Melupakan Kematian

Aku terbangun dalam keadaan linglung. Entah karena baru terbangun dari tidur di sore hari—yang katanya tak baik untuk tubuh, atau pengaruh mimpi yang baru saja bertamu dalam tidurku. Kurasa yang kedua itulah yang telah membikinku merasakan sesak yang tak mampu kujelaskan. Ada semacam hawa depresi, letih berkepanjangan, dan teringat akan kegagalan batin dalam memaknai hidup. Aku pusing. Pikiranku tak lagi jernih seperti semula. Mimpi itu benar-benar membunuh jiwaku pelan-pelan....

By Google

Dalam sebuah kehidupan yang tak dapat kubedakan antara nyata atau tidak, aku melihat seorang lelaki tua yang amat kukenal di dunia nyata. Dibalik latar hitam sebuah bangunan, aku melihatnya terdiam seperti diselimuti pikir yang sedang gelisah. Entahlah, aku tak sempat menegurnya, sehingga tak dapat kupastikan penyebab dari sikapnya yang ambigu. Tak lama setelah wajah lelaki tua itu membiusku dalam beberapa detik, muncullah kesadaran yang seketika menampar organ sarafku. Aku teringat bahwa lelaki tua itu adalah mbahku. Mbah yang baru seratus hari yang lalu meninggal akibat digerogoti diaabetes mellitus. 
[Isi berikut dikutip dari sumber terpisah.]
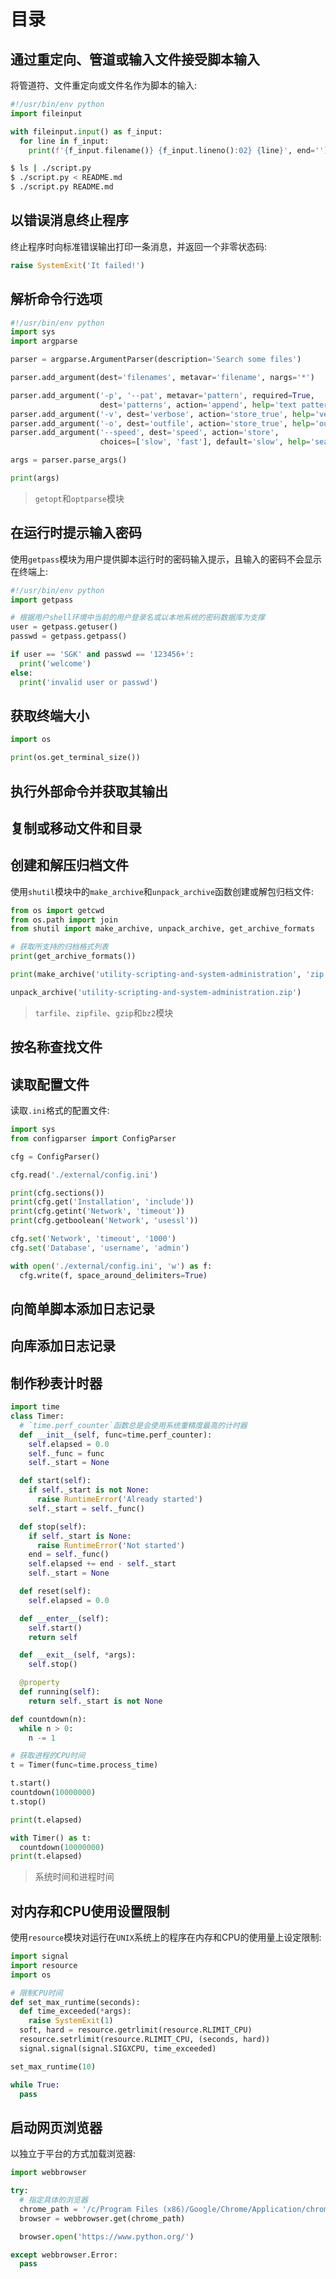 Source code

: # 目录

## 通过重定向、管道或输入文件接受脚本输入

将管道符、文件重定向或文件名作为脚本的输入:

```py
#!/usr/bin/env python
import fileinput

with fileinput.input() as f_input:
  for line in f_input:
    print(f'{f_input.filename()} {f_input.lineno():02} {line}', end='')

```

```sh
$ ls | ./script.py
$ ./script.py < README.md
$ ./script.py README.md

```

## 以错误消息终止程序

终止程序时向标准错误输出打印一条消息，并返回一个非零状态码:

```py
raise SystemExit('It failed!')

```

## 解析命令行选项

```py
#!/usr/bin/env python
import sys
import argparse

parser = argparse.ArgumentParser(description='Search some files')

parser.add_argument(dest='filenames', metavar='filename', nargs='*')

parser.add_argument('-p', '--pat', metavar='pattern', required=True, 
                    dest='patterns', action='append', help='text pattern to search for')
parser.add_argument('-v', dest='verbose', action='store_true', help='verbose mode')
parser.add_argument('-o', dest='outfile', action='store_true', help='output file')
parser.add_argument('--speed', dest='speed', action='store', 
                    choices=['slow', 'fast'], default='slow', help='search speed')

args = parser.parse_args()

print(args)

```

> `getopt`和`optparse`模块


## 在运行时提示输入密码

使用`getpass`模块为用户提供脚本运行时的密码输入提示，且输入的密码不会显示在终端上:

```py
#!/usr/bin/env python
import getpass

# 根据用户shell环境中当前的用户登录名或以本地系统的密码数据库为支撑
user = getpass.getuser()
passwd = getpass.getpass()

if user == 'SGK' and passwd == '123456+':
  print('welcome')
else:
  print('invalid user or passwd')

```

## 获取终端大小

```py
import os

print(os.get_terminal_size())

```

## 执行外部命令并获取其输出

## 复制或移动文件和目录

## 创建和解压归档文件

使用`shutil`模块中的`make_archive`和`unpack_archive`函数创建或解包归档文件:

```py
from os import getcwd
from os.path import join
from shutil import make_archive, unpack_archive, get_archive_formats

# 获取所支持的归档格式列表
print(get_archive_formats())

print(make_archive('utility-scripting-and-system-administration', 'zip', '.', verbose=1, dry_run=True))

unpack_archive('utility-scripting-and-system-administration.zip')

```

> `tarfile`、`zipfile`、`gzip`和`bz2`模块

## 按名称查找文件

## 读取配置文件

读取`.ini`格式的配置文件:

```py
import sys
from configparser import ConfigParser

cfg = ConfigParser()

cfg.read('./external/config.ini')

print(cfg.sections())
print(cfg.get('Installation', 'include'))
print(cfg.getint('Network', 'timeout'))
print(cfg.getboolean('Network', 'usessl'))

cfg.set('Network', 'timeout', '1000')
cfg.set('Database', 'username', 'admin')

with open('./external/config.ini', 'w') as f:
  cfg.write(f, space_around_delimiters=True)

```


## 向简单脚本添加日志记录

## 向库添加日志记录

## 制作秒表计时器

```py
import time
class Timer:
  # `time.perf_counter`函数总是会使用系统重精度最高的计时器
  def __init__(self, func=time.perf_counter):
    self.elapsed = 0.0
    self._func = func
    self._start = None

  def start(self):
    if self._start is not None:
      raise RuntimeError('Already started')
    self._start = self._func()

  def stop(self):
    if self._start is None:
      raise RuntimeError('Not started')
    end = self._func()
    self.elapsed += end - self._start
    self._start = None

  def reset(self):
    self.elapsed = 0.0

  def __enter__(self):
    self.start()
    return self

  def __exit__(self, *args):
    self.stop()

  @property
  def running(self):
    return self._start is not None

def countdown(n):
  while n > 0:
    n -= 1

# 获取进程的CPU时间
t = Timer(func=time.process_time)

t.start()
countdown(10000000)
t.stop()

print(t.elapsed)

with Timer() as t:
  countdown(10000000)
print(t.elapsed)

```

> 系统时间和进程时间

## 对内存和CPU使用设置限制

使用`resource`模块对运行在`UNIX`系统上的程序在内存和CPU的使用量上设定限制:

```py
import signal
import resource
import os

# 限制CPU时间
def set_max_runtime(seconds):
  def time_exceeded(*args):
    raise SystemExit(1)
  soft, hard = resource.getrlimit(resource.RLIMIT_CPU)
  resource.setrlimit(resource.RLIMIT_CPU, (seconds, hard))
  signal.signal(signal.SIGXCPU, time_exceeded)

set_max_runtime(10)

while True:
  pass


```

## 启动网页浏览器

以独立于平台的方式加载浏览器:

```py
import webbrowser

try:
  # 指定具体的浏览器
  chrome_path = '/c/Program Files (x86)/Google/Chrome/Application/chrome'
  browser = webbrowser.get(chrome_path)

  browser.open('https://www.python.org/')

except webbrowser.Error:
  pass

```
Mbahku, kenapa kau menghampiriku dengan wajah mengibakan?
Apa di dekat Tuhan kau tak merasa nyaman?
Atau kau menemuiku karena rindu yang teramat brengsek itu?
Tetapi mengapa harus kegamanagan yang nampak di mukamu? Tak bersua dengan suka kah kau di dekat Tuhan? Tetapi mengapa mbah? Bukankah disana telah kau dapati kematian yang kau harap beberapa bulan yang lalu. Apa kau telah kalah dari mati?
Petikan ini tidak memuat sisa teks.